Village post offices can only survive if social welfare customers withdraw cash payments there instead of choosing direct payments to banks, says Laois' Sinn Féin TD Brian Stanley.
He is calling for a pilot scheme between credit unions and post offices to be rolled out nationwide to save post offices from closure.
“It is crucial however that the government does not continue to encourage business away from Post offices by directing people to have welfare payments paid directly into bank accounts,” he said.
Asked if banking is not simply more efficient, private and safer, he said “the problem is it is becoming more or less compulsory”.
“The problem with banking is people on a low income can become overdrawn. A single payment account can be set up in a post office, with deductions for utilities and local authority rents, and I understand these accounts cannot become overdrawn. That works very well and people are happy with that,” he said.
The personal touch at a post office is important for elderly people on pensions he said.
“The problem with banks is after a couple of months, they could find no-one only a machine. At least in the post office, they have someone to assist them,” he said.
The Sinn Féin spokesperson on Communications, Dep Stanley met representatives of An Post and the Communication Workers Union, following the successful pilot scheme, which added financial services to post offices.

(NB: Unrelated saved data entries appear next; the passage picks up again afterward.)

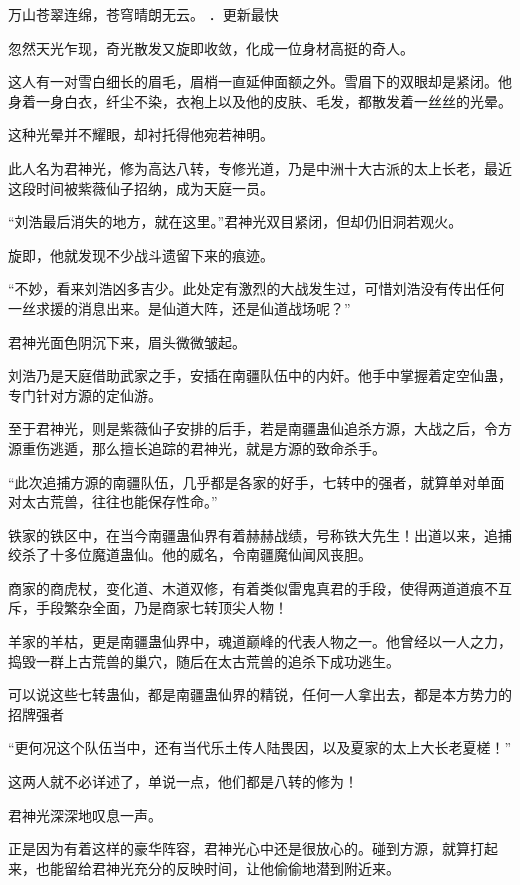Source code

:
\begin{this_body}

万山苍翠连绵，苍穹晴朗无云。 ．更新最快

忽然天光乍现，奇光散发又旋即收敛，化成一位身材高挺的奇人。

这人有一对雪白细长的眉毛，眉梢一直延伸面额之外。雪眉下的双眼却是紧闭。他身着一身白衣，纤尘不染，衣袍上以及他的皮肤、毛发，都散发着一丝丝的光晕。

这种光晕并不耀眼，却衬托得他宛若神明。

此人名为君神光，修为高达八转，专修光道，乃是中洲十大古派的太上长老，最近这段时间被紫薇仙子招纳，成为天庭一员。

“刘浩最后消失的地方，就在这里。”君神光双目紧闭，但却仍旧洞若观火。

旋即，他就发现不少战斗遗留下来的痕迹。

“不妙，看来刘浩凶多吉少。此处定有激烈的大战发生过，可惜刘浩没有传出任何一丝求援的消息出来。是仙道大阵，还是仙道战场呢？”

君神光面色阴沉下来，眉头微微皱起。

刘浩乃是天庭借助武家之手，安插在南疆队伍中的内奸。他手中掌握着定空仙蛊，专门针对方源的定仙游。

至于君神光，则是紫薇仙子安排的后手，若是南疆蛊仙追杀方源，大战之后，令方源重伤逃遁，那么擅长追踪的君神光，就是方源的致命杀手。

“此次追捕方源的南疆队伍，几乎都是各家的好手，七转中的强者，就算单对单面对太古荒兽，往往也能保存性命。”

铁家的铁区中，在当今南疆蛊仙界有着赫赫战绩，号称铁大先生！出道以来，追捕绞杀了十多位魔道蛊仙。他的威名，令南疆魔仙闻风丧胆。

商家的商虎杖，变化道、木道双修，有着类似雷鬼真君的手段，使得两道道痕不互斥，手段繁杂全面，乃是商家七转顶尖人物！

羊家的羊枯，更是南疆蛊仙界中，魂道巅峰的代表人物之一。他曾经以一人之力，捣毁一群上古荒兽的巢穴，随后在太古荒兽的追杀下成功逃生。

可以说这些七转蛊仙，都是南疆蛊仙界的精锐，任何一人拿出去，都是本方势力的招牌强者

“更何况这个队伍当中，还有当代乐土传人陆畏因，以及夏家的太上大长老夏槎！”

这两人就不必详述了，单说一点，他们都是八转的修为！

君神光深深地叹息一声。

正是因为有着这样的豪华阵容，君神光心中还是很放心的。碰到方源，就算打起来，也能留给君神光充分的反映时间，让他偷偷地潜到附近来。


\end{this_body}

“Our post office network reaches in nearly every village, and with modern technology, paying bills can and should be done. A lot of rural post offices will not survive unless they increase services,” he said.
“The technology exists to provide a network that is fully computerized and linked, able to sell insurance, process motor tax, and conduct individual banking services. The social cost to small towns and villages of losing a post office needs to be factored in,” Dep Stanley added.